→ **TASK OBJECTIVE**
Copy each line below in which the string "technician" occurs.

→ **DATA SUPPLIED**
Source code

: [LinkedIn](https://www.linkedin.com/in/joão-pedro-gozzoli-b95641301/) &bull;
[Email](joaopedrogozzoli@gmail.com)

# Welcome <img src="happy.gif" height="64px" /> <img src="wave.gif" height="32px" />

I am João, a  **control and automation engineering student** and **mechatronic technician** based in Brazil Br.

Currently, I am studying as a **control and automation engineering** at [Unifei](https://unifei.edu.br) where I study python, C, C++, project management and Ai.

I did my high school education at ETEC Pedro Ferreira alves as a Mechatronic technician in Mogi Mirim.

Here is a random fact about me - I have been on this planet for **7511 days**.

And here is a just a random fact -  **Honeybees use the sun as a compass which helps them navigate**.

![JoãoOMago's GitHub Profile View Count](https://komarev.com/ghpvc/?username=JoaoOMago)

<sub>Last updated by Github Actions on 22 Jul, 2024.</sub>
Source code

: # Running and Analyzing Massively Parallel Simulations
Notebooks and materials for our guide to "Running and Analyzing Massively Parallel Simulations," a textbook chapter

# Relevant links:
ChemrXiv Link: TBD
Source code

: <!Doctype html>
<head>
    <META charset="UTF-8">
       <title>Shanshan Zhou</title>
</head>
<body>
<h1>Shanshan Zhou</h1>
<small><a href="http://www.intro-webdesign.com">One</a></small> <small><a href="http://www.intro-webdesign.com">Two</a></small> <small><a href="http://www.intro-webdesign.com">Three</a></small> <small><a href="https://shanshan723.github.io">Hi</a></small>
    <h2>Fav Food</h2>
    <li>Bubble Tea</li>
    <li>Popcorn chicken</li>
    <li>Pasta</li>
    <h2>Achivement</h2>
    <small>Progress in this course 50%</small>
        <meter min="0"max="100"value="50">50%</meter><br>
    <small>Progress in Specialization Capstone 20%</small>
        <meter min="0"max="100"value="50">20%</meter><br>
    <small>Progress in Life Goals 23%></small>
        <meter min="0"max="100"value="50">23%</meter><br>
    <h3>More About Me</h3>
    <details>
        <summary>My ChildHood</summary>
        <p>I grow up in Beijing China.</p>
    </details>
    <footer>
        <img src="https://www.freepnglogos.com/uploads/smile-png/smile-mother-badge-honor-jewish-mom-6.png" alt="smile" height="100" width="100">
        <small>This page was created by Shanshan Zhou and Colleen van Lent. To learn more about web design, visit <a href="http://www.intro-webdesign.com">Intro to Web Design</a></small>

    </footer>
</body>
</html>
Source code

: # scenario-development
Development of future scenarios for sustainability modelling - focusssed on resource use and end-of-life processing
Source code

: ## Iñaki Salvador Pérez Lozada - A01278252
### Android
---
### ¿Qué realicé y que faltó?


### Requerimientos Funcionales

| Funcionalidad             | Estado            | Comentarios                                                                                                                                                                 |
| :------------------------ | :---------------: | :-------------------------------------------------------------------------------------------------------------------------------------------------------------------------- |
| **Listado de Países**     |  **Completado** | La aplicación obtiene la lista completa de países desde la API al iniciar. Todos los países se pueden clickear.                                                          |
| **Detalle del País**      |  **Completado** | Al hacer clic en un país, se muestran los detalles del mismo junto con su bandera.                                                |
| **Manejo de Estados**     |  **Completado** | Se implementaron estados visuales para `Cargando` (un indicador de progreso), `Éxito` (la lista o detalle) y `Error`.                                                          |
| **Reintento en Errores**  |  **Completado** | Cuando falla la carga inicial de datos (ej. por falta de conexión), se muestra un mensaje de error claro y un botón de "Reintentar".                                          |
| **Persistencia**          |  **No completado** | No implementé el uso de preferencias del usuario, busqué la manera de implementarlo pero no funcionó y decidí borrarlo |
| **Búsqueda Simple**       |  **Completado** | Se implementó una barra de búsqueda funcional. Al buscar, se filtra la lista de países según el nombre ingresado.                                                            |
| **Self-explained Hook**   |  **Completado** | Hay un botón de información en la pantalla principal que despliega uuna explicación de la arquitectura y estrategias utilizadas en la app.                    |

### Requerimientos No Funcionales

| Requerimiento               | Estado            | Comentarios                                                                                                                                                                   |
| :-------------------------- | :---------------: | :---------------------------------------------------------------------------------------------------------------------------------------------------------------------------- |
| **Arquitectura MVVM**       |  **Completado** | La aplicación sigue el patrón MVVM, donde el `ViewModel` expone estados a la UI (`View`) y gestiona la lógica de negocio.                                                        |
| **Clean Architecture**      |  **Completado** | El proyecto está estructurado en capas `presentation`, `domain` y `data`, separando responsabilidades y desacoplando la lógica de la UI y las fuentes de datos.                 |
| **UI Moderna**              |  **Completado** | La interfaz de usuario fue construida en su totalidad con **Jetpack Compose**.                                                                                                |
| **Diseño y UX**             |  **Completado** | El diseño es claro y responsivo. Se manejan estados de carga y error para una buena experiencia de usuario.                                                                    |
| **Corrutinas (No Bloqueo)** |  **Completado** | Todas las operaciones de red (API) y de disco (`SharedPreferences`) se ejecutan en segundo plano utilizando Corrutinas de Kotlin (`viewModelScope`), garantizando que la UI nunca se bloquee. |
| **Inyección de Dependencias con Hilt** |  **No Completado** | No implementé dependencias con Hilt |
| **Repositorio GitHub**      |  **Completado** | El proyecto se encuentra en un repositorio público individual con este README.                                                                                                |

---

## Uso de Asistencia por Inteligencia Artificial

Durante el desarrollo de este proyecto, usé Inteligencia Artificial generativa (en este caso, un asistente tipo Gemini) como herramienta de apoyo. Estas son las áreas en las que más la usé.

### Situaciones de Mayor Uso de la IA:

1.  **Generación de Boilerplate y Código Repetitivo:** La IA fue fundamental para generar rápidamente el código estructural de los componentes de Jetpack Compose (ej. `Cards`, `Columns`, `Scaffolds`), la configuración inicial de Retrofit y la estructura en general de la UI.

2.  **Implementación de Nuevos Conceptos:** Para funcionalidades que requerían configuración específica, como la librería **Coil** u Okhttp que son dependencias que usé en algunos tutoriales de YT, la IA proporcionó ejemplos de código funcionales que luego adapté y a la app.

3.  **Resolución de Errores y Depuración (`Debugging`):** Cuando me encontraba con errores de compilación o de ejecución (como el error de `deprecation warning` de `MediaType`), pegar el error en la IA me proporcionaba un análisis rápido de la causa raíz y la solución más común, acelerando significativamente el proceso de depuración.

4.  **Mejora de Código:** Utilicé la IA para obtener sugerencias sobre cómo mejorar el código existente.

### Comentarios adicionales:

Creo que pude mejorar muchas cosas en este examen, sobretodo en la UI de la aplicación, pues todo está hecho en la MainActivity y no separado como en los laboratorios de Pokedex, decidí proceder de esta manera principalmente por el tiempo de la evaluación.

→ **SOLUTION TO THIS TASK**
I am João, a  **control and automation engineering student** and **mechatronic technician** based in Brazil Br.
I did my high school education at ETEC Pedro Ferreira alves as a Mechatronic technician in Mogi Mirim.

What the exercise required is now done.